13 September 2011

Idea to MP3: An Amateur Musician's Process

I'm sure a lot of people are wondering how exactly an idea turns into an amateurific home recording on an MP3 website. So, I'll take a moment out of my busy (ahem) schedule to discuss the process.

It all begins with the Idea, or sometimes not even the Idea but just the Desire. For reasons that no one can probably explain, I just have to write a song. The songs I've written thus far usually start with the lyrics. When I've got them jotted down in a notebook, I start strumming on a guitar, trying out various chord progression, while humming bits of the lyrics. It's hard to explain what exactly happens, but somehow the melody slowly begins to take shape. This process from Idea to relatively finished song usually doesn't take all that long for me. Each song is unique, of course, but most have been finished during the space of one afternoon (of course my songs tend to be structurally and melodically fairly simple). Over the next few days I'll play the song lots of times, fine tuning bits of it, and simultaneously committing to memory.

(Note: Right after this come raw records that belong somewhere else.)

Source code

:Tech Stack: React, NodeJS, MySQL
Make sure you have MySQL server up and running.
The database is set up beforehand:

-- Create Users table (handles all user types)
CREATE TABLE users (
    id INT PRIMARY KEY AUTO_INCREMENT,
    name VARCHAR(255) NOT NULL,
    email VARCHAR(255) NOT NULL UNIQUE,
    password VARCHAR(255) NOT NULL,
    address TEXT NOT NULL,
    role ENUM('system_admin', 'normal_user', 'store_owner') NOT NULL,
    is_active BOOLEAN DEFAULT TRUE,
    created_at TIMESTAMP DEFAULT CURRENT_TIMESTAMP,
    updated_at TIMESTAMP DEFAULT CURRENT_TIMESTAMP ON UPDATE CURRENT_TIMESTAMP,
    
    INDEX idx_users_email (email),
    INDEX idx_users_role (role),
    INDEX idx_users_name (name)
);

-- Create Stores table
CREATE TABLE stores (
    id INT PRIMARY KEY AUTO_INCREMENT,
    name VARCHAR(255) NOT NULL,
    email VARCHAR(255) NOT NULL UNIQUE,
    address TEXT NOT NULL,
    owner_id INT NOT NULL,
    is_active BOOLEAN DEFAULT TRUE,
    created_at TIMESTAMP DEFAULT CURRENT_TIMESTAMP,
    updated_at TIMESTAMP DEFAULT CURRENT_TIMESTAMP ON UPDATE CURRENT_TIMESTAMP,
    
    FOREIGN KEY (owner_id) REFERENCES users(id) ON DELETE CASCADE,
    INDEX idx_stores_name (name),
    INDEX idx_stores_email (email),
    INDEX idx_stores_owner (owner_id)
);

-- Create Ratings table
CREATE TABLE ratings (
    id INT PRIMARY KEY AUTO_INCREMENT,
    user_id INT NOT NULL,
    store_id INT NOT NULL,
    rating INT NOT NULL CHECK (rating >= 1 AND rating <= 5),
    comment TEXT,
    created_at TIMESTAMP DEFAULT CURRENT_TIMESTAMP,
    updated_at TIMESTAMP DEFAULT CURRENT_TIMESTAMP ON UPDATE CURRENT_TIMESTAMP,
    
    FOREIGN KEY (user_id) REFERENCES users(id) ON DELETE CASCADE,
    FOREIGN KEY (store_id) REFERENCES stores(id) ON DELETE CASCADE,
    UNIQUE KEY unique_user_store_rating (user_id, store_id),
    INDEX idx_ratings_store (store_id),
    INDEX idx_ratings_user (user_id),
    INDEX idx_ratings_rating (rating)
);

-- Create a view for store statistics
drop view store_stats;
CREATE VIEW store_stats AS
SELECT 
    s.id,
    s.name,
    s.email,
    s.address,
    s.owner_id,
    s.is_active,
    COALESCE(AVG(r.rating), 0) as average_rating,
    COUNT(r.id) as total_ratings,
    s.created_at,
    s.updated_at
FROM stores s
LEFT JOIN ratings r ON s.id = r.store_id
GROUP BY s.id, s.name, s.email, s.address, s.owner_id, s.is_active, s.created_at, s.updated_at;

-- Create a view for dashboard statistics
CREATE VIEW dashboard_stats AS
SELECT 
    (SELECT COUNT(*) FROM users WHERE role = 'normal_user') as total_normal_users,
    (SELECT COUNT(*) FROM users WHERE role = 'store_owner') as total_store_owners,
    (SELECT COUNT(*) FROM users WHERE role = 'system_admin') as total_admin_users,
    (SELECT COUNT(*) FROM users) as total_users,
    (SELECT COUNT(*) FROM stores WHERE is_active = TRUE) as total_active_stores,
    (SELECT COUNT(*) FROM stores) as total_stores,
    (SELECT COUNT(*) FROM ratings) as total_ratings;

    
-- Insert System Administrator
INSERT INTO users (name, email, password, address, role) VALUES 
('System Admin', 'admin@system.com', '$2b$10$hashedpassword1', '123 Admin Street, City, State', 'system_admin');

The recording process for me usually starts with creating the percussion parts. On my last couple releases I've used a software drum machine called Hydrogen for this. I tend to keep the percussion tracks fairly simple, mostly because I don't have the patience (or skills) to tinker with them all that much. Little tricks like changing the pitch of certain drum samples can make the drum loops sound more interesting.

For the actual recording part I've usually used Ardour, software of the type known as a 'digital audio workstation' (or 'DAW'). Ardour is probably one of the most advanced pieces of such software available in the Free Software world. First of all I'll import the finished percussion tracks, which form the basis for future work.

There's no particular order I record the rest of the instruments in. I like to record several guitar and keyboard parts in order to give the song a strong 'body'. The Game Master was a fairly guitar heavy work, so I started with recording the guitar parts. (I may have started with keyboard parts on Sleeping Birds Lie, but I don't recall for certain any more...) In any case, I'll start with a fairly simple part, laying out the basic chord progressions so that other parts will be easier to play. Solos and other gimmicky bits will generally be one of the last things, alongside vocals. I'll be working on all the songs in a project simultaneously, recording, for example, guitars for each song before moving on to other instruments.

This is the most time consuming part of the process, of course, and can frequently be frustrating. Recording is very different from playing live to a small group of friends. The stuff I do live just doesn't seem to translate well into recordings. Finding out what does, in fact, work, is mostly a process of trial and error. (I know some of my friends would like to hear versions of the songs more like my acoustic performances, but I honestly think recording such would be even more difficult than producing a multi-instrument rock track...)

Once I've got the various parts of a song recorded to the best of my ability, or, more likely, the best of what my limited patience will allow, mixing follows. This is about getting the balance between the various instruments right, and ensuring the total volume is as high as possible without being high enough to cause 'clipping'.

The final phase is mastering. This is mainly about getting the overall volume level suitable for release. On The Game Master I did this by routing the sound from Ardour to a mastering application called JAMin, in which I could adjust volume levels, while it applies effects like compression in order to keep the sound from clipping. The final version is then exported into a lossless wave file, which in turn is encoded into an MP3, uploaded, and voilà.